De uma só vez, nas manifestações, cometeu vários crimes eleitorais, daqueles que já custaram o mandato e/ou a reeleição de muitos prefeitos e alguns governadores. Fez campanha eleitoral antecipada; usou recursos públicos em benefício próprio; o dinheiro de caixa dois financiou viagens de fanáticos apoiadores. Bolsonaro elevou o patamar de seus desatinos autoritários. Para o mundo político e jurídico, pirou de vez. Fez ataques e ameaças frontais aos demais poderes, pregou a desobediência civil. Anunciou que pretende reunir o Conselho da República ainda hoje, para enquadrar os ministros do STF Alexandre de Moraes e Luís Roberto Barroso. O primeiro é responsável pelo inquérito das fake news e será o presidente do Tribunal Superior Eleitoral (TSE) durante as eleições, cargo hoje ocupado pelo segundo. Bolsonaro disse com todas as letras que não haverá eleição com urna eletrônica.
“Amanhã, estarei no Conselho da República. Juntamente com os ministros. Para nós, juntamente com o presidente da Câmara, do Senado e do Supremo Tribunal Federal, com esta fotografia de vocês, mostrar para onde nós todos deveremos ir”, disse em Brasília. “Não aceitaremos que qualquer autoridade usando a força do Poder passe por cima da Constituição. Não mais aceitaremos qualquer medida, qualquer ação, qualquer sentença que venha de fora das quatro linhas da Constituição. Nós também não podemos continuar aceitando que uma pessoa específica da região dos três Poderes continue barbarizando nossa população. Não podemos aceitar mais prisões políticas no nosso Brasil”, completou.
Cartazes dos manifestantes pediam o afastamento dos ministros do Supremo e uma intervenção militar. O Dia da Independência foi transformado na antessala de um golpe de Estado. Bolsonaro tentou colocar contra a parede o presidente do Supremo Tribunal Federal, ministro Luiz Fux: “Ou o chefe desse Poder enquadra o seu ou esse Poder vai sofrer aquilo que não queremos. Porque nós valorizamos, reconhecemos e sabemos o valor de cada Poder da República. Nós todos aqui na praça dos Três Poderes juramos respeitar a nossa Constituição. Quem era de fora dela ou se enquadra ou pede para sair”, desafiou.
Executivo unitário
Fux, agora, terá que adotar medidas em defesa da instituição que preside e dos demais integrantes da Corte. Bolsonaro vem tomando atitudes na linha da teoria do “Executivo unitário”, tese defendida pela extrema direita norte-americana, adotada pelo presidente George Bush, dos Estados Unidos, logo após os ataques às Torres Gêmeas, em 2001, com a tomada de decisões sem consulta ao Congresso nem à Suprema Corte. O direito constitucional dos Estados Unidos afirma que o presidente da República possui o poder de controlar todo o Poder Executivo federal, com base no Artigo Segundo da Constituição dos Estados Unidos.

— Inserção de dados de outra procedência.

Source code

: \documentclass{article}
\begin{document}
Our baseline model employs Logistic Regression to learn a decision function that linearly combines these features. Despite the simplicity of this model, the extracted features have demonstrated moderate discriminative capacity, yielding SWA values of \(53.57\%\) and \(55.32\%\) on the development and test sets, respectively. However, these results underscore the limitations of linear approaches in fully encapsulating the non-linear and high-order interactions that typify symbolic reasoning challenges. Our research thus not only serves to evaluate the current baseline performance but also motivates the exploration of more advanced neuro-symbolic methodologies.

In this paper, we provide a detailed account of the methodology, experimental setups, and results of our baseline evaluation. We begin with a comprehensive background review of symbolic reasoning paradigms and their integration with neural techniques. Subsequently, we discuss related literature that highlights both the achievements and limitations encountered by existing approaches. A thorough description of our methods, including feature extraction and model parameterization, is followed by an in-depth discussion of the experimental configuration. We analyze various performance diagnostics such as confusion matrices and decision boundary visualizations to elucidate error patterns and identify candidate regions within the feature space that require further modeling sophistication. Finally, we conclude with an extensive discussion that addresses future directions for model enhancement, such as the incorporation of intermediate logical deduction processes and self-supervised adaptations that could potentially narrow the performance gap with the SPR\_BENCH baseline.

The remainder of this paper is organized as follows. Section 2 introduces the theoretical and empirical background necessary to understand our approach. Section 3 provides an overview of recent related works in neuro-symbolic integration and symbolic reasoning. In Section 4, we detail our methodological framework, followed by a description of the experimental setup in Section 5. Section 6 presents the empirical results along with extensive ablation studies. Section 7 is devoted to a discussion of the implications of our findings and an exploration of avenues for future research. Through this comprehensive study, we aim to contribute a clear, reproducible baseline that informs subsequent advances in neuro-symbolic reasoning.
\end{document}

A teoria do Executivo unitário é uma resposta ultraconservadora ao porquê a autoridade deve ser respeitada. Para exercer o poder, é preciso fundamentá-lo juridicamente. Bolsonaro quer ampliar seu poder com base em fundamentos jurídicos que distorcem a Constituição de 1988, como sua interpretação do artigo 142, que regula o papel das Forças Armadas.
Na democracia, os pilares da validação do poder estão escorados na concessão pelo povo de autoridade e limites para os governantes, estabelecidos quando aquele (o povo) atribuiu a esses (os governantes) o exercício do poder soberano. Como atribuição, e não cessão (e nem concessão divina), os poderes de um governo só podem ser legitimamente exercidos dentro dos limites legais que lhes foram impostos. Por ter sido eleito pelo voto direto e ser o “comandante supremo” das Forças Armadas, Bolsonaro acredita que o Supremo não pode confrontar suas decisões, o que não é caso. Quem avaliza ou não a legitimidade de seus atos é o Supremo, não o contrário.